Um governador, do grupo reduzido de estados que hoje se privilegia da cobrança na origem, afirmou que “não pode haver perdedores” [v]. Como assim? Está rotulando o estado de destino, os estados menos desenvolvidos, que passaram meio século pagando imposto para estado desenvolvido, de estados ganhadores? O Piauí, o Amapá e Roraima, que em pesquisas do Confaz deixaram de arrecadar aproximadamente 20% do PIB na década 2010-2019, são os estados ganhadores? Esses glossários reversos dos debates parecem querer subestimar a inteligência dos contribuintes. O Amapá, nessas cinco décadas, poderia ter o PIB de dois Amapás, em conta nem tão de padeiro assim. Os PIBs de tamanho integral e parcial desses estados menos desenvolvidos foram deslocados para o financiamento do erário de estados de economias mais dinâmicas por mais de meio século.

E esses estados “de origem” não terão perdas no projeto que está posto, continuarão por mais vinte anos recebendo a garantia da arrecadação obliquamente cobrada dos demais da mesma forma dos dias de hoje, serão mantidos por um generoso naco da arrecadação nacional financiado pela prolação do usufruto do próprio imposto pelos estados de perfil de destino.

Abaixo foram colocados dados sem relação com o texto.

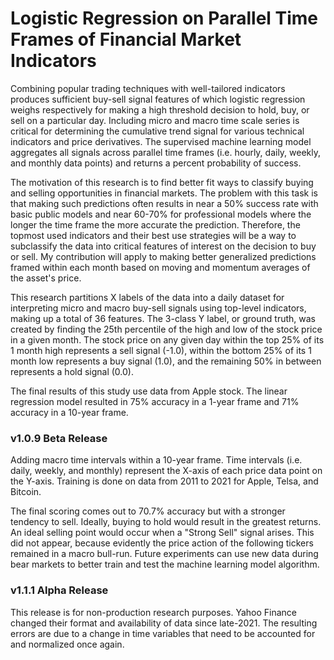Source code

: # Logistic Regression on Parallel Time Frames of Financial Market Indicators
Combining popular trading techniques with well-tailored indicators produces sufficient buy-sell signal features of which logistic regression weighs respectively for making a high threshold decision to hold, buy, or sell on a particular day. Including micro and macro time scale series is critical for determining the cumulative trend signal for various technical indicators and price derivatives. The supervised machine learning model aggregates all signals across parallel time frames (i.e. hourly, daily, weekly, and monthly data points) and returns a percent probability of success.

The motivation of this research is to find better fit ways to classify buying and selling opportunities in financial markets. The problem with this task is that making such predictions often results in near a 50% success rate with basic public models and near 60-70% for professional models where the longer the time frame the more accurate the prediction. Therefore, the topmost used indicators and their best use strategies will be a way to subclassify the data into critical features of interest on the decision to buy or sell. My contribution will apply to making better generalized predictions framed within each month based on moving and momentum averages of the asset's price. 

This research partitions X labels of the data into a daily dataset for interpreting micro and macro buy-sell signals using top-level indicators, making up a total of 36 features. The 3-class Y label, or ground truth, was created by finding the 25th percentile of the high and low of the stock price in a given month. The stock price on any given day within the top 25% of its 1 month high represents a sell signal (-1.0), within the bottom 25% of its 1 month low represents a buy signal (1.0), and the remaining 50% in between represents a hold signal (0.0). 

The final results of this study use data from Apple stock. The linear regression model resulted in 75% accuracy in a 1-year frame and 71% accuracy in a 10-year frame.

### v1.0.9 Beta Release
Adding macro time intervals within a 10-year frame. Time intervals (i.e. daily, weekly, and monthly) represent the X-axis of each price data point on the Y-axis. Training is done on data from 2011 to 2021 for Apple, Telsa, and Bitcoin.

The final scoring comes out to 70.7% accuracy but with a stronger tendency to sell. Ideally, buying to hold would result in the greatest returns. An ideal selling point would occur when a "Strong Sell" signal arises. This did not appear, because evidently the price action of the following tickers remained in a macro bull-run. Future experiments can use new data during bear markets to better train and test the machine learning model algorithm.

### v1.1.1 Alpha Release
This release is for non-production research purposes. Yahoo Finance changed their format and availability of data since late-2021. The resulting errors are due to a change in time variables that need to be accounted for and normalized once again.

Isso lembra as reparações coloniais que o Haiti foi obrigado a pagar à França quando declarou sua independência, as quais sufocaram o desenvolvimento do país, que até hoje não encontrou o caminho do desenvolvimento. Espero que o relator se dê conta e sintonize essa regra para o desenvolvimento do país.

Fazemos votos que o Senado aperfeiçoe esse projeto para que a sociedade brasileira possa usufruir dos predicados que anteriormente já exaltei.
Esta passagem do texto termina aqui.